* **Extracted data**:

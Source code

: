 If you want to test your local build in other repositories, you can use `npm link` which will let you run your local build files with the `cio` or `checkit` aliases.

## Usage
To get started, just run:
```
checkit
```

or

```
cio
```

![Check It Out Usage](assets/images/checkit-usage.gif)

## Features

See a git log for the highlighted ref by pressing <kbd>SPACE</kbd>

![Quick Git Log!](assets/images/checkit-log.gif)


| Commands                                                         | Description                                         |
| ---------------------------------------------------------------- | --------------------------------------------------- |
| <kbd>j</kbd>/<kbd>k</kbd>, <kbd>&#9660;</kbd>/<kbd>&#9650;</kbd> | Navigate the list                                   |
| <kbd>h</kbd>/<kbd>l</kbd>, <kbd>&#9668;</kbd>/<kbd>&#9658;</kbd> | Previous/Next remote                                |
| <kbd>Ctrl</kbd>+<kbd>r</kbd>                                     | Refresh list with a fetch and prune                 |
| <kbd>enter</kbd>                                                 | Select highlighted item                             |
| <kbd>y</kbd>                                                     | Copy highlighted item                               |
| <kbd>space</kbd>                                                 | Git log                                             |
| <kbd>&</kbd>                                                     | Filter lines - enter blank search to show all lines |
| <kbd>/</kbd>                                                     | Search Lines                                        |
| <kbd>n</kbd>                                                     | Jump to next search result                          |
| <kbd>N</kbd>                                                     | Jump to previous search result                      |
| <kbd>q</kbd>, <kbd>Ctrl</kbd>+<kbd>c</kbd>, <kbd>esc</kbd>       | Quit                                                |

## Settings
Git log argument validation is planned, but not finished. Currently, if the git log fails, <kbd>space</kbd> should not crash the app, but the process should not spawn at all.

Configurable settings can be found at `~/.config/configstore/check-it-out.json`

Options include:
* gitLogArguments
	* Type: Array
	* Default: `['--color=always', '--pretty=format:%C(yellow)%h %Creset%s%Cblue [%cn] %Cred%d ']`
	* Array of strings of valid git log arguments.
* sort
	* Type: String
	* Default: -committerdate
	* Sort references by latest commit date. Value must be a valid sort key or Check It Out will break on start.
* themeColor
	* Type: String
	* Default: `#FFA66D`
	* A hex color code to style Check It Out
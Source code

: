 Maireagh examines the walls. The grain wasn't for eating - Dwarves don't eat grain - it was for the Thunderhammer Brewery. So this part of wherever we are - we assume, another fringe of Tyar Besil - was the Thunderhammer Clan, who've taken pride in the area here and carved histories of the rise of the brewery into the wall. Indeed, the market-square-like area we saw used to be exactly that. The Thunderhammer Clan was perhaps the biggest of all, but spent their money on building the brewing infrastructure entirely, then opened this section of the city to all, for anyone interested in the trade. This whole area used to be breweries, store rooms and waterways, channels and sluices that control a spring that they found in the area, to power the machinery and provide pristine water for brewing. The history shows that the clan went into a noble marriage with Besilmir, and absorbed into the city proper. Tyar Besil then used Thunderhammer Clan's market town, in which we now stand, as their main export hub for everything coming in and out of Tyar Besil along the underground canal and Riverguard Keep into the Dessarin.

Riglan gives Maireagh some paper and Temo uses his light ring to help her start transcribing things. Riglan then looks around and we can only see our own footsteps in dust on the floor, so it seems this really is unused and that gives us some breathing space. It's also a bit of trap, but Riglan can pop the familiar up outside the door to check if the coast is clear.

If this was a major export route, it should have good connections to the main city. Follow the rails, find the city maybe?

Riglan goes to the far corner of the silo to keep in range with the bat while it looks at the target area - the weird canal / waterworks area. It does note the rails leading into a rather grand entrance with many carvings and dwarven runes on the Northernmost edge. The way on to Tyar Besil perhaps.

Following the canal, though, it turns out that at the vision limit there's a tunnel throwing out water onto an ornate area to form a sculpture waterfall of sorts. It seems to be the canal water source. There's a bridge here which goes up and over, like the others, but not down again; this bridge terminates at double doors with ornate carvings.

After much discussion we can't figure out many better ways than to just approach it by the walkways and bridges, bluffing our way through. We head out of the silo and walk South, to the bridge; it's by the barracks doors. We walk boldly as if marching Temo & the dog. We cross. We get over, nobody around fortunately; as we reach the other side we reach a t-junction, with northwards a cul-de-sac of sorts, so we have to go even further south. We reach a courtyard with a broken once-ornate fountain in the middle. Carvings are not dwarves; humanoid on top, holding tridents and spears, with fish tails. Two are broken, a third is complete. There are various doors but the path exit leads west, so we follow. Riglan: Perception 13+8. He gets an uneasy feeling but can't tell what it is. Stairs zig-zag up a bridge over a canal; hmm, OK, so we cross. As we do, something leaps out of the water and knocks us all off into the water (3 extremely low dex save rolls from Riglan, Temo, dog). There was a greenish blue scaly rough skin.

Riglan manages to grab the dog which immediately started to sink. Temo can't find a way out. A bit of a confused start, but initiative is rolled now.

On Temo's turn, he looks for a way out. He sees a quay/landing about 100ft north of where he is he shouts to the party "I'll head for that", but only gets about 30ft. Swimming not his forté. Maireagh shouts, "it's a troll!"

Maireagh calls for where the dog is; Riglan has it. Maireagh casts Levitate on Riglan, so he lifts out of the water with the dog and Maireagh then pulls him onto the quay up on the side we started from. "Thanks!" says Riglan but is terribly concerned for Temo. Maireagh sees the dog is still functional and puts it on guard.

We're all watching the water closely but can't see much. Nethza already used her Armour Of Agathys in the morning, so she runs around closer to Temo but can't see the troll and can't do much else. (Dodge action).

* **Exercise details**: Your answer must be the records above, repeated exactly.

* **Result**:
Source code

: If you want to test your local build in other repositories, you can use `npm link` which will let you run your local build files with the `cio` or `checkit` aliases.

## Usage
To get started, just run:
```
checkit
```

or

```
cio
```

![Check It Out Usage](assets/images/checkit-usage.gif)

## Features

See a git log for the highlighted ref by pressing <kbd>SPACE</kbd>

![Quick Git Log!](assets/images/checkit-log.gif)


| Commands                                                         | Description                                         |
| ---------------------------------------------------------------- | --------------------------------------------------- |
| <kbd>j</kbd>/<kbd>k</kbd>, <kbd>&#9660;</kbd>/<kbd>&#9650;</kbd> | Navigate the list                                   |
| <kbd>h</kbd>/<kbd>l</kbd>, <kbd>&#9668;</kbd>/<kbd>&#9658;</kbd> | Previous/Next remote                                |
| <kbd>Ctrl</kbd>+<kbd>r</kbd>                                     | Refresh list with a fetch and prune                 |
| <kbd>enter</kbd>                                                 | Select highlighted item                             |
| <kbd>y</kbd>                                                     | Copy highlighted item                               |
| <kbd>space</kbd>                                                 | Git log                                             |
| <kbd>&</kbd>                                                     | Filter lines - enter blank search to show all lines |
| <kbd>/</kbd>                                                     | Search Lines                                        |
| <kbd>n</kbd>                                                     | Jump to next search result                          |
| <kbd>N</kbd>                                                     | Jump to previous search result                      |
| <kbd>q</kbd>, <kbd>Ctrl</kbd>+<kbd>c</kbd>, <kbd>esc</kbd>       | Quit                                                |

## Settings
Git log argument validation is planned, but not finished. Currently, if the git log fails, <kbd>space</kbd> should not crash the app, but the process should not spawn at all.

Configurable settings can be found at `~/.config/configstore/check-it-out.json`

Options include:
* gitLogArguments
	* Type: Array
	* Default: `['--color=always', '--pretty=format:%C(yellow)%h %Creset%s%Cblue [%cn] %Cred%d ']`
	* Array of strings of valid git log arguments.
* sort
	* Type: String
	* Default: -committerdate
	* Sort references by latest commit date. Value must be a valid sort key or Check It Out will break on start.
* themeColor
	* Type: String
	* Default: `#FFA66D`
	* A hex color code to style Check It Out
Source code

: Maireagh examines the walls. The grain wasn't for eating - Dwarves don't eat grain - it was for the Thunderhammer Brewery. So this part of wherever we are - we assume, another fringe of Tyar Besil - was the Thunderhammer Clan, who've taken pride in the area here and carved histories of the rise of the brewery into the wall. Indeed, the market-square-like area we saw used to be exactly that. The Thunderhammer Clan was perhaps the biggest of all, but spent their money on building the brewing infrastructure entirely, then opened this section of the city to all, for anyone interested in the trade. This whole area used to be breweries, store rooms and waterways, channels and sluices that control a spring that they found in the area, to power the machinery and provide pristine water for brewing. The history shows that the clan went into a noble marriage with Besilmir, and absorbed into the city proper. Tyar Besil then used Thunderhammer Clan's market town, in which we now stand, as their main export hub for everything coming in and out of Tyar Besil along the underground canal and Riverguard Keep into the Dessarin.

Riglan gives Maireagh some paper and Temo uses his light ring to help her start transcribing things. Riglan then looks around and we can only see our own footsteps in dust on the floor, so it seems this really is unused and that gives us some breathing space. It's also a bit of trap, but Riglan can pop the familiar up outside the door to check if the coast is clear.

If this was a major export route, it should have good connections to the main city. Follow the rails, find the city maybe?

Riglan goes to the far corner of the silo to keep in range with the bat while it looks at the target area - the weird canal / waterworks area. It does note the rails leading into a rather grand entrance with many carvings and dwarven runes on the Northernmost edge. The way on to Tyar Besil perhaps.

Following the canal, though, it turns out that at the vision limit there's a tunnel throwing out water onto an ornate area to form a sculpture waterfall of sorts. It seems to be the canal water source. There's a bridge here which goes up and over, like the others, but not down again; this bridge terminates at double doors with ornate carvings.

After much discussion we can't figure out many better ways than to just approach it by the walkways and bridges, bluffing our way through. We head out of the silo and walk South, to the bridge; it's by the barracks doors. We walk boldly as if marching Temo & the dog. We cross. We get over, nobody around fortunately; as we reach the other side we reach a t-junction, with northwards a cul-de-sac of sorts, so we have to go even further south. We reach a courtyard with a broken once-ornate fountain in the middle. Carvings are not dwarves; humanoid on top, holding tridents and spears, with fish tails. Two are broken, a third is complete. There are various doors but the path exit leads west, so we follow. Riglan: Perception 13+8. He gets an uneasy feeling but can't tell what it is. Stairs zig-zag up a bridge over a canal; hmm, OK, so we cross. As we do, something leaps out of the water and knocks us all off into the water (3 extremely low dex save rolls from Riglan, Temo, dog). There was a greenish blue scaly rough skin.

Riglan manages to grab the dog which immediately started to sink. Temo can't find a way out. A bit of a confused start, but initiative is rolled now.

On Temo's turn, he looks for a way out. He sees a quay/landing about 100ft north of where he is he shouts to the party "I'll head for that", but only gets about 30ft. Swimming not his forté. Maireagh shouts, "it's a troll!"

Maireagh calls for where the dog is; Riglan has it. Maireagh casts Levitate on Riglan, so he lifts out of the water with the dog and Maireagh then pulls him onto the quay up on the side we started from. "Thanks!" says Riglan but is terribly concerned for Temo. Maireagh sees the dog is still functional and puts it on guard.

We're all watching the water closely but can't see much. Nethza already used her Armour Of Agathys in the morning, so she runs around closer to Temo but can't see the troll and can't do much else. (Dodge action).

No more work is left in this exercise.